### Exercise aim
Give back exactly the stretch of data below from the line holding "Government have recently" through the line holding "the pressure for a standard.", both ends included, and leave the remaining lines out.

(Beginning of Supplied entries)

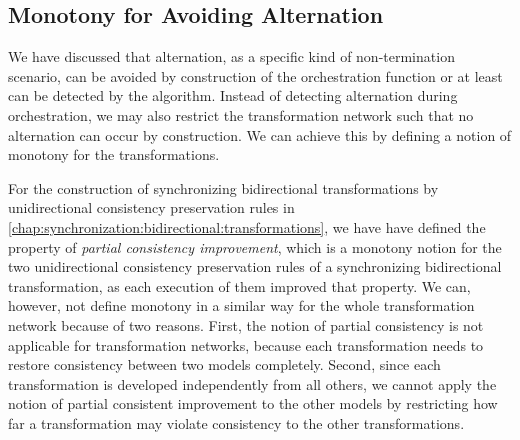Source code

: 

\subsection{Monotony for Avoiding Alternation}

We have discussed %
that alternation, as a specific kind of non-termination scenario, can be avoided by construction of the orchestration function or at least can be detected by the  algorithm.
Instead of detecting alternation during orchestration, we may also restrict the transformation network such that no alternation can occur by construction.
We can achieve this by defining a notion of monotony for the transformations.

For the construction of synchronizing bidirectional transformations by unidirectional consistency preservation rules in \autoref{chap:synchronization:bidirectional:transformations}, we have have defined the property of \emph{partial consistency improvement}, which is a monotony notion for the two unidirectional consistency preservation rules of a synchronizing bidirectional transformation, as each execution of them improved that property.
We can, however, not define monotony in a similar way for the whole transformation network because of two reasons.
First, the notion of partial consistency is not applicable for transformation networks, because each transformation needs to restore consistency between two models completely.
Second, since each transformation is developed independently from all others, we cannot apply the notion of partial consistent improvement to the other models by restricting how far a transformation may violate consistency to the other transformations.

(End of Supplied entries)
(Beginning of Supplied entries)

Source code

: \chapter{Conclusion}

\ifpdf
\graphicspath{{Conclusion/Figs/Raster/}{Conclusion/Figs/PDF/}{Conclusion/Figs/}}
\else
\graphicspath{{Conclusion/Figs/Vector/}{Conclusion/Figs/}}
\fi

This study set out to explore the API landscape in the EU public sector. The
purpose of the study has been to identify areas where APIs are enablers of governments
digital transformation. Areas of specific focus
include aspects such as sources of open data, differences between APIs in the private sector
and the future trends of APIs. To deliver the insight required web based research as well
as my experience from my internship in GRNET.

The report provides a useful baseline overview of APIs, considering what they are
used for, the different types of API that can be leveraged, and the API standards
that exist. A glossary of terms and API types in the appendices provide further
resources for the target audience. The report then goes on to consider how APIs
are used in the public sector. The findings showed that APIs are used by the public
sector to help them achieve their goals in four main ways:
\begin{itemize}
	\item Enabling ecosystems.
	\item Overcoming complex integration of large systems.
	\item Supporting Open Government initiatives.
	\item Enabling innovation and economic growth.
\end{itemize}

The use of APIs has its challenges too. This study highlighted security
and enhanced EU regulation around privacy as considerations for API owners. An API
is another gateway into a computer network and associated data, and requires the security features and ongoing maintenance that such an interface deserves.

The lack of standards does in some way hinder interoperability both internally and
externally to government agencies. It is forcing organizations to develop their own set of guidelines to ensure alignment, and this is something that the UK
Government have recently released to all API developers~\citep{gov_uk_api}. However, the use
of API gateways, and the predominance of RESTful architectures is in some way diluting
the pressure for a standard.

(End of Supplied entries)

### Answer box
Government have recently released to all API developers~\citep{gov_uk_api}. However, the use
of API gateways, and the predominance of RESTful architectures is in some way diluting
the pressure for a standard.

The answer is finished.